• [WHAT IS EXPECTED] Here the requirement is to repeat every record exactly, in full.

#### DATA SHOWN

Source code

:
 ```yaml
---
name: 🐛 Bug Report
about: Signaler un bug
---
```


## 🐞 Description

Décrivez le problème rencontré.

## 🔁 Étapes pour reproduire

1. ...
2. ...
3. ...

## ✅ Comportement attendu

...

########

• [SOLUTION TO THIS EXERCISE]
Source code

:
 ```yaml
---
name: 🐛 Bug Report
about: Signaler un bug
---
```


## 🐞 Description

Décrivez le problème rencontré.

## 🔁 Étapes pour reproduire

1. ...
2. ...
3. ...

## ✅ Comportement attendu

...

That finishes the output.